ReplayBuffer Usage Introduction

Brief Introduction of ReplayBuffer

In reinforcement learning, ReplayBuffer is a common basic data storage method, whose functions is to store the data obtained from the interaction of an intelligent body with its environment.

Solve the following problems by using ReplayBuffer:

Stored historical data can be extracted by sampling to break the correlation of training data, so that the sampled data have independent and identically distributed characteristics.
Provide temporary storage of data and improve the utilization of data.

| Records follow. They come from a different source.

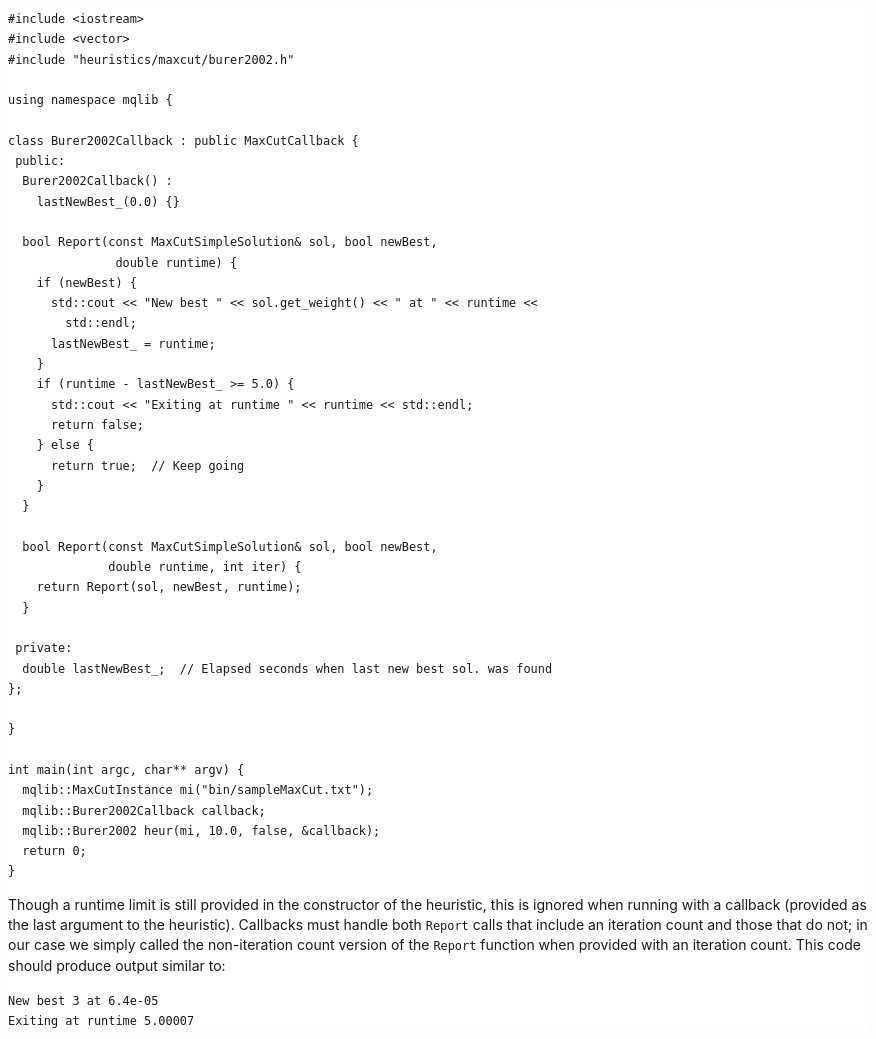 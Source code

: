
 ```
#include <iostream>
#include <vector>
#include "heuristics/maxcut/burer2002.h"

using namespace mqlib {

class Burer2002Callback : public MaxCutCallback {
 public:
  Burer2002Callback() :
    lastNewBest_(0.0) {}

  bool Report(const MaxCutSimpleSolution& sol, bool newBest,
               double runtime) {
    if (newBest) {
      std::cout << "New best " << sol.get_weight() << " at " << runtime <<
        std::endl;
      lastNewBest_ = runtime;
    }
    if (runtime - lastNewBest_ >= 5.0) {
      std::cout << "Exiting at runtime " << runtime << std::endl;
      return false;
    } else {
      return true;  // Keep going
    }
  }

  bool Report(const MaxCutSimpleSolution& sol, bool newBest,
              double runtime, int iter) {
    return Report(sol, newBest, runtime);
  }
    
 private:
  double lastNewBest_;  // Elapsed seconds when last new best sol. was found
};

}

int main(int argc, char** argv) {
  mqlib::MaxCutInstance mi("bin/sampleMaxCut.txt");
  mqlib::Burer2002Callback callback;
  mqlib::Burer2002 heur(mi, 10.0, false, &callback);
  return 0;
}
```

Though a runtime limit is still provided in the constructor of the heuristic, this is ignored when running with a callback (provided as the last argument to the heuristic). Callbacks must handle both `Report` calls that include an iteration count and those that do not; in our case we simply called the non-iteration count version of the `Report` function when provided with an iteration count. This code should produce output similar to:

```
New best 3 at 6.4e-05
Exiting at runtime 5.00007
```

ReplayBuffer Implementation of MindSpore Reinforcement Learning

Typically, algorithms people use native Python data structures or Numpy data structures to construct ReplayBuffer, or general reinforcement learning frameworks also provide standard API encapsulation. The difference is that MindSpore implements the ReplayBuffer structure on the device side. On the one hand, the structure can reduce the frequent copying of data between Host and Device when using GPU hardware, and on the other hand, expressing the ReplayBuffer in the form of MindSpore operator can build a complete IR graph and enable various graph optimizations of MindSpore GRAPH_MODE to improve the overall performance.

In MindSpore, two kinds of ReplayBuffer are provided, UniformReplayBuffer and PriorityReplayBuffer, which are used for common FIFO storage and storage with priority, respectively. The following is an example of UniformReplayBuffer implementation and usage.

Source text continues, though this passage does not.